Work task: Every line below from the one containing "- 📄 [**MooniswapFactory.sol**](contracts/MooniswapFactory.sol)" through the one containing "from this class.*" must be transcribed exactly. Omit all lines outside that stretch.

(Stored entries)
------------------------------------------------------------------------

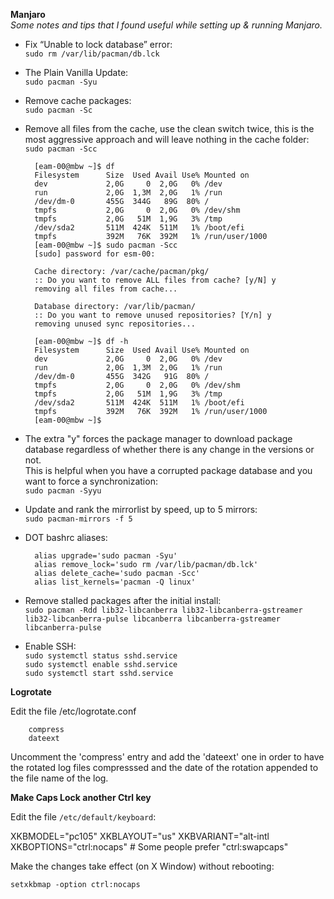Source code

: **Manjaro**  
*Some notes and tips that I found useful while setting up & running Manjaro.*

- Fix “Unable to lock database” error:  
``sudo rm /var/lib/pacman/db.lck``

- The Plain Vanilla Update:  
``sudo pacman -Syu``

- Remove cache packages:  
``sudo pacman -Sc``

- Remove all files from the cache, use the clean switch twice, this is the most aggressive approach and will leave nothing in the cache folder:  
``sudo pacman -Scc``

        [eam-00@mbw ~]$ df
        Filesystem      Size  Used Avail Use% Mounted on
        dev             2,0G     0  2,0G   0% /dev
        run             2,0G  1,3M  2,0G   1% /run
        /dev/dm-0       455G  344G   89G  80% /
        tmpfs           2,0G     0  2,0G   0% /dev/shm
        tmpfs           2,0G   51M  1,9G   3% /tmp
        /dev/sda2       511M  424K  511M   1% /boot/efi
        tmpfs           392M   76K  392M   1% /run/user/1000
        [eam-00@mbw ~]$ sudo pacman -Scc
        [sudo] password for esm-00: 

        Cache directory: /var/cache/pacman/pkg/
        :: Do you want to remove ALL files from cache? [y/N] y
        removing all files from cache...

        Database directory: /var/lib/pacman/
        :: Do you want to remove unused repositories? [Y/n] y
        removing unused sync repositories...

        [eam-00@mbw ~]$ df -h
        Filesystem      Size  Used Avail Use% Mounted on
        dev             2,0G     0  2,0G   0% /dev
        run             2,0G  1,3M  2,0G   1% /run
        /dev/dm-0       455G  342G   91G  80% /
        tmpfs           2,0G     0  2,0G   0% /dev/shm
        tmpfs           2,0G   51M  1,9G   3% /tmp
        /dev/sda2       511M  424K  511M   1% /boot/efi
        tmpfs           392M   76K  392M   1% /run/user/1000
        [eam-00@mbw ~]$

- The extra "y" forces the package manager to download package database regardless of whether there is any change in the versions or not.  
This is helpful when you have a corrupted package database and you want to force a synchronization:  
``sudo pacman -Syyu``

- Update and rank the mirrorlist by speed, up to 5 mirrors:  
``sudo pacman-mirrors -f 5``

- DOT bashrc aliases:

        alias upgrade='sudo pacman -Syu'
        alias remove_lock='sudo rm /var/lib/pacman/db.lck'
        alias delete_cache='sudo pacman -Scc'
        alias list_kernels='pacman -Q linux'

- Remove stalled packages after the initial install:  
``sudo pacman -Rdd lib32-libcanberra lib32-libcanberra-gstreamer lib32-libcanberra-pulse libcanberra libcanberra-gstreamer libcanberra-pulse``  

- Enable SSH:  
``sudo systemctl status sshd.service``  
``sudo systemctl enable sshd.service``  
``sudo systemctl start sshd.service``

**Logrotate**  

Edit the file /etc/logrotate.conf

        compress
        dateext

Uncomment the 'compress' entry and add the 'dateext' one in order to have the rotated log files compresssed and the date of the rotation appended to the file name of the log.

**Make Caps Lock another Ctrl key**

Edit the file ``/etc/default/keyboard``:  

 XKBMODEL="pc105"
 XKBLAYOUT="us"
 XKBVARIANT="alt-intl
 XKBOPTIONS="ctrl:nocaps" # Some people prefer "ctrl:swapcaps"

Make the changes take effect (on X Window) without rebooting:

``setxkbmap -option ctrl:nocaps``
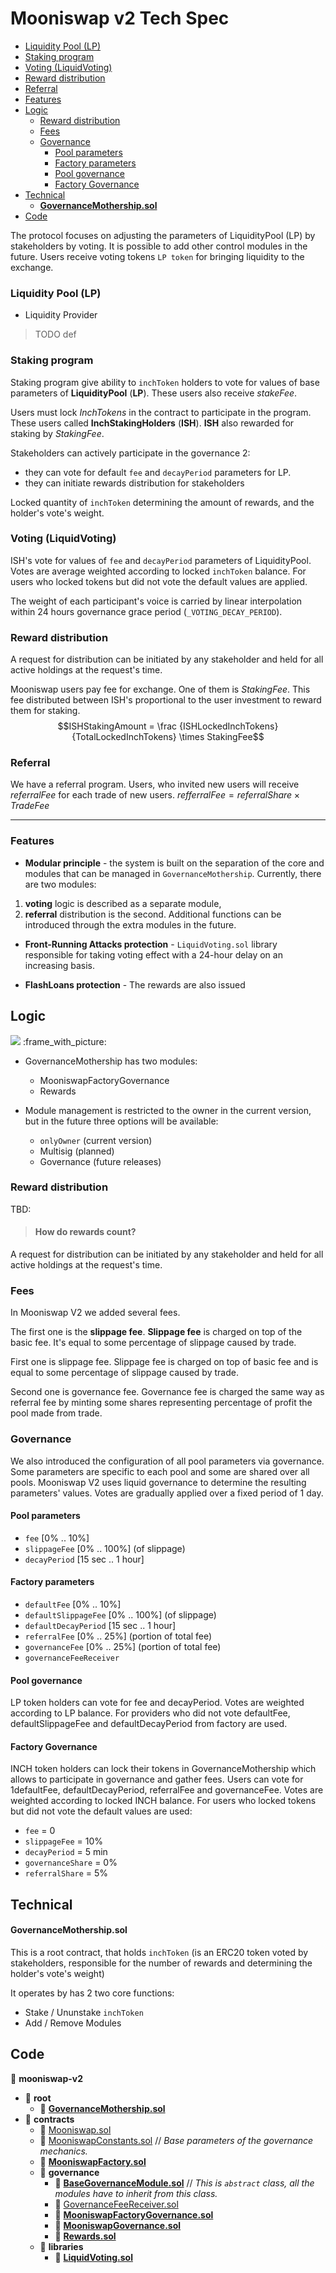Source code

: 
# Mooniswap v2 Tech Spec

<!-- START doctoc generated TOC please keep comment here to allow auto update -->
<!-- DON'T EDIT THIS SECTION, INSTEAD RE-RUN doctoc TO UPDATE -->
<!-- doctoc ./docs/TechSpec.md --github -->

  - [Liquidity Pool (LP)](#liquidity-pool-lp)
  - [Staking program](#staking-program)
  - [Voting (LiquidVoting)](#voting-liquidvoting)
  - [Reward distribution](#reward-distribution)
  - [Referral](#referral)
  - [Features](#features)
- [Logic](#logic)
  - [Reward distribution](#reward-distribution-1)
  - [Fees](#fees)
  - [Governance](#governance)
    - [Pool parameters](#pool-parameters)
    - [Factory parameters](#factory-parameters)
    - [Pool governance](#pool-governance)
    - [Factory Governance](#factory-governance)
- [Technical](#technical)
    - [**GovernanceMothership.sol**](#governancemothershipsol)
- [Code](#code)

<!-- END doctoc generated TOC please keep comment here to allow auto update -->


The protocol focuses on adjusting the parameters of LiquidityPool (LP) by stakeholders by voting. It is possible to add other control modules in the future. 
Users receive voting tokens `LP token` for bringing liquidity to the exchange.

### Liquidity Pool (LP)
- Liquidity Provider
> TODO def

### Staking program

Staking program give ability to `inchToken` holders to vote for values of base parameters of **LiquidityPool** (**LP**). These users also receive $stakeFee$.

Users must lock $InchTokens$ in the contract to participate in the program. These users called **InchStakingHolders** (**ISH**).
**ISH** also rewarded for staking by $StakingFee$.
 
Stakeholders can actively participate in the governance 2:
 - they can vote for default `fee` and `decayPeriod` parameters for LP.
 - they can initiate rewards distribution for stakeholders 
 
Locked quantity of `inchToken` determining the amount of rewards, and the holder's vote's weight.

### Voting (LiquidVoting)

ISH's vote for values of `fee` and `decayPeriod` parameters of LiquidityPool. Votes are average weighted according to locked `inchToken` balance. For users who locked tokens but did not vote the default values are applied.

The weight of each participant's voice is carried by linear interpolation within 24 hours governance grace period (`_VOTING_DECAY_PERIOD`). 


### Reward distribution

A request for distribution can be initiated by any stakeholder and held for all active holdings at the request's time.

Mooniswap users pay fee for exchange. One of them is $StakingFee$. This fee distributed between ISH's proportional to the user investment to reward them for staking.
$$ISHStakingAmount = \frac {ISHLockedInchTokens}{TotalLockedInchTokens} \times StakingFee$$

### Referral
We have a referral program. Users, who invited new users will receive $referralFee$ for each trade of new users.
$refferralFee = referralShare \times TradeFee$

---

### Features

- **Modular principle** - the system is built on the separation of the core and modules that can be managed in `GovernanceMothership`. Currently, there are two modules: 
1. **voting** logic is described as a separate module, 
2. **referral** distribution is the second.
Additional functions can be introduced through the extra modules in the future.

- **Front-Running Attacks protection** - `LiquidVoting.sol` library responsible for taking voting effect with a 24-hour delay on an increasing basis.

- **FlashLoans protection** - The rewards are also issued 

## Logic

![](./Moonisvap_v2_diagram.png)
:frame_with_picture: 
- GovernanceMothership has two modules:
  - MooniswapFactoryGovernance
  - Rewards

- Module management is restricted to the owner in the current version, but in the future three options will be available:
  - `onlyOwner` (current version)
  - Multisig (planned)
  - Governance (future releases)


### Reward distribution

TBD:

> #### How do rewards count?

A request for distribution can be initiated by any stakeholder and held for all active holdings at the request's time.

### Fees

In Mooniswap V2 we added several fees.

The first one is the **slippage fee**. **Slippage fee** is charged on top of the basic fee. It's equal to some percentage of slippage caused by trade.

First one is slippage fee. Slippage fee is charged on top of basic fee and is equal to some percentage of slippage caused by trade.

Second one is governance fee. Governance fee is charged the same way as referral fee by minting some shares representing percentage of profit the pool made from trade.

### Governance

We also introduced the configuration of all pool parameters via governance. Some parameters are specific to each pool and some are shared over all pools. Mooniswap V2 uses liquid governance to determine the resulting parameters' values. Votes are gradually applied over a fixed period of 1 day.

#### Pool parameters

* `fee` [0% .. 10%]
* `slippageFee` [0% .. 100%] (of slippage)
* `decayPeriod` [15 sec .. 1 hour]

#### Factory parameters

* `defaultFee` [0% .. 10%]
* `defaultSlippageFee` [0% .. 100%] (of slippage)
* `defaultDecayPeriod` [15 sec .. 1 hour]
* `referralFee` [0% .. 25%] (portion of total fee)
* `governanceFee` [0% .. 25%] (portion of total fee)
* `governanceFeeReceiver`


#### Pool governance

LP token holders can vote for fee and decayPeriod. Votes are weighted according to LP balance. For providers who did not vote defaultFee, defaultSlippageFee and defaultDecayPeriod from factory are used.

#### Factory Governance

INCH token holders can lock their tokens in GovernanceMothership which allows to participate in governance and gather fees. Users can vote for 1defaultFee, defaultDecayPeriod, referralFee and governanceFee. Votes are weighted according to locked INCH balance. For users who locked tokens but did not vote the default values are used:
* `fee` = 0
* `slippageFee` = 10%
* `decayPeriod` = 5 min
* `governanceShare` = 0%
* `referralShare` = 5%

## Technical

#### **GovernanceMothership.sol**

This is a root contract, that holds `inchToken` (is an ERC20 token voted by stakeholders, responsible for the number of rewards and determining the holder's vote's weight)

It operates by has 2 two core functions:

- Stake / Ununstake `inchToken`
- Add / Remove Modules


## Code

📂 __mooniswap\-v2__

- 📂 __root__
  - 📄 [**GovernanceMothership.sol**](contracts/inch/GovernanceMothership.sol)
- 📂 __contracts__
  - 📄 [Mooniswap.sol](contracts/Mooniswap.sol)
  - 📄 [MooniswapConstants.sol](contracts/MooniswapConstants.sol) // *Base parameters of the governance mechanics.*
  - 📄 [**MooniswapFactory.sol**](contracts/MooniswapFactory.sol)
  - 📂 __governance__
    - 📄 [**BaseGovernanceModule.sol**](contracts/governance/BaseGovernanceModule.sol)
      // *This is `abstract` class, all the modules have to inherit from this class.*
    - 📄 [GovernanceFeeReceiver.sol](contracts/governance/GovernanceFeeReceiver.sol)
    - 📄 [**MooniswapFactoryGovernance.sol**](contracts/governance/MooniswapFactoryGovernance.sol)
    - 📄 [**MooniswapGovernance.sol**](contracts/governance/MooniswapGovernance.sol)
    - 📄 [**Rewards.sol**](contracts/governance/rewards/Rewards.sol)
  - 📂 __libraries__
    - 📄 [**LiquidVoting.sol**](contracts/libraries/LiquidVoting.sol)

------------------------------------------------------------------------

Expected output:
  - 📄 [**MooniswapFactory.sol**](contracts/MooniswapFactory.sol)
  - 📂 __governance__
    - 📄 [**BaseGovernanceModule.sol**](contracts/governance/BaseGovernanceModule.sol)
      // *This is `abstract` class, all the modules have to inherit from this class.*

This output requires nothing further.